Exercise details
All entries are to be returned verbatim.

■ ■ ■

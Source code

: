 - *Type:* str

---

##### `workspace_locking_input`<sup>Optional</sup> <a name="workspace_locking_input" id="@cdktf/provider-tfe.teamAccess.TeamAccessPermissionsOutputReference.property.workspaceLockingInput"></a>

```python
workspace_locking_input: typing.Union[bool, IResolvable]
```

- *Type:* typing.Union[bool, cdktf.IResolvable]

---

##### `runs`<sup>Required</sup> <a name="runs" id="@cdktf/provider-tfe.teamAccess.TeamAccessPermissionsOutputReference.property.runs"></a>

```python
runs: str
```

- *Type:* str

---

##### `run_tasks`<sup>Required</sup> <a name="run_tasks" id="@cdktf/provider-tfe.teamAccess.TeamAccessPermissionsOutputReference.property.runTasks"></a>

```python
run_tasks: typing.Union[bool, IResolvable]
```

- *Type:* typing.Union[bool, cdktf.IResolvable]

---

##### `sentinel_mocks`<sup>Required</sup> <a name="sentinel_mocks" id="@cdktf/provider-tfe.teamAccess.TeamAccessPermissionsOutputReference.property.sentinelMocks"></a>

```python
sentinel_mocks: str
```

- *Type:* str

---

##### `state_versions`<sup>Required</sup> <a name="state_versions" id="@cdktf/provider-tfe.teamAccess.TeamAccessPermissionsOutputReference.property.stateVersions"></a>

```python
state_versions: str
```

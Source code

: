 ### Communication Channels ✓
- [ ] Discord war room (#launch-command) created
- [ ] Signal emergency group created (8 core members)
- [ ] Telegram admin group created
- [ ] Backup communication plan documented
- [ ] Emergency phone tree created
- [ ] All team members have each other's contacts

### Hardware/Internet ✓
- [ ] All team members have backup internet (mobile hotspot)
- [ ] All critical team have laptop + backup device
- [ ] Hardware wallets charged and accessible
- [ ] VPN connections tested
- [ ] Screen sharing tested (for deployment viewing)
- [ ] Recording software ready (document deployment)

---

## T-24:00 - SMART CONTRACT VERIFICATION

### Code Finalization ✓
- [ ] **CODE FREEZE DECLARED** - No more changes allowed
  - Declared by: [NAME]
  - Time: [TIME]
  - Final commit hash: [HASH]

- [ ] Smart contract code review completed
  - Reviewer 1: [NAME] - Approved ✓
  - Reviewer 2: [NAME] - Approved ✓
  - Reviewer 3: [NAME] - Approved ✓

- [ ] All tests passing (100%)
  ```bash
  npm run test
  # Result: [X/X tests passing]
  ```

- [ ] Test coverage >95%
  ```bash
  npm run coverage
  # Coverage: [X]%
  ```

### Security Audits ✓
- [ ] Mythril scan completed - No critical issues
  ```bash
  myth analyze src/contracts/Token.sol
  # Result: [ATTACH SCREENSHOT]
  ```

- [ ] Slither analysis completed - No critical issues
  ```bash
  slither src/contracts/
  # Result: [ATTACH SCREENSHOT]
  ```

■ ■ ■

Response area
Source code

: - *Type:* str

---

##### `workspace_locking_input`<sup>Optional</sup> <a name="workspace_locking_input" id="@cdktf/provider-tfe.teamAccess.TeamAccessPermissionsOutputReference.property.workspaceLockingInput"></a>

```python
workspace_locking_input: typing.Union[bool, IResolvable]
```

- *Type:* typing.Union[bool, cdktf.IResolvable]

---

##### `runs`<sup>Required</sup> <a name="runs" id="@cdktf/provider-tfe.teamAccess.TeamAccessPermissionsOutputReference.property.runs"></a>

```python
runs: str
```

- *Type:* str

---

##### `run_tasks`<sup>Required</sup> <a name="run_tasks" id="@cdktf/provider-tfe.teamAccess.TeamAccessPermissionsOutputReference.property.runTasks"></a>

```python
run_tasks: typing.Union[bool, IResolvable]
```

- *Type:* typing.Union[bool, cdktf.IResolvable]

---

##### `sentinel_mocks`<sup>Required</sup> <a name="sentinel_mocks" id="@cdktf/provider-tfe.teamAccess.TeamAccessPermissionsOutputReference.property.sentinelMocks"></a>

```python
sentinel_mocks: str
```

- *Type:* str

---

##### `state_versions`<sup>Required</sup> <a name="state_versions" id="@cdktf/provider-tfe.teamAccess.TeamAccessPermissionsOutputReference.property.stateVersions"></a>

```python
state_versions: str
```

Source code

: ### Communication Channels ✓
- [ ] Discord war room (#launch-command) created
- [ ] Signal emergency group created (8 core members)
- [ ] Telegram admin group created
- [ ] Backup communication plan documented
- [ ] Emergency phone tree created
- [ ] All team members have each other's contacts

### Hardware/Internet ✓
- [ ] All team members have backup internet (mobile hotspot)
- [ ] All critical team have laptop + backup device
- [ ] Hardware wallets charged and accessible
- [ ] VPN connections tested
- [ ] Screen sharing tested (for deployment viewing)
- [ ] Recording software ready (document deployment)

---

## T-24:00 - SMART CONTRACT VERIFICATION

### Code Finalization ✓
- [ ] **CODE FREEZE DECLARED** - No more changes allowed
  - Declared by: [NAME]
  - Time: [TIME]
  - Final commit hash: [HASH]

- [ ] Smart contract code review completed
  - Reviewer 1: [NAME] - Approved ✓
  - Reviewer 2: [NAME] - Approved ✓
  - Reviewer 3: [NAME] - Approved ✓

- [ ] All tests passing (100%)
  ```bash
  npm run test
  # Result: [X/X tests passing]
  ```

- [ ] Test coverage >95%
  ```bash
  npm run coverage
  # Coverage: [X]%
  ```

### Security Audits ✓
- [ ] Mythril scan completed - No critical issues
  ```bash
  myth analyze src/contracts/Token.sol
  # Result: [ATTACH SCREENSHOT]
  ```

- [ ] Slither analysis completed - No critical issues
  ```bash
  slither src/contracts/
  # Result: [ATTACH SCREENSHOT]
  ```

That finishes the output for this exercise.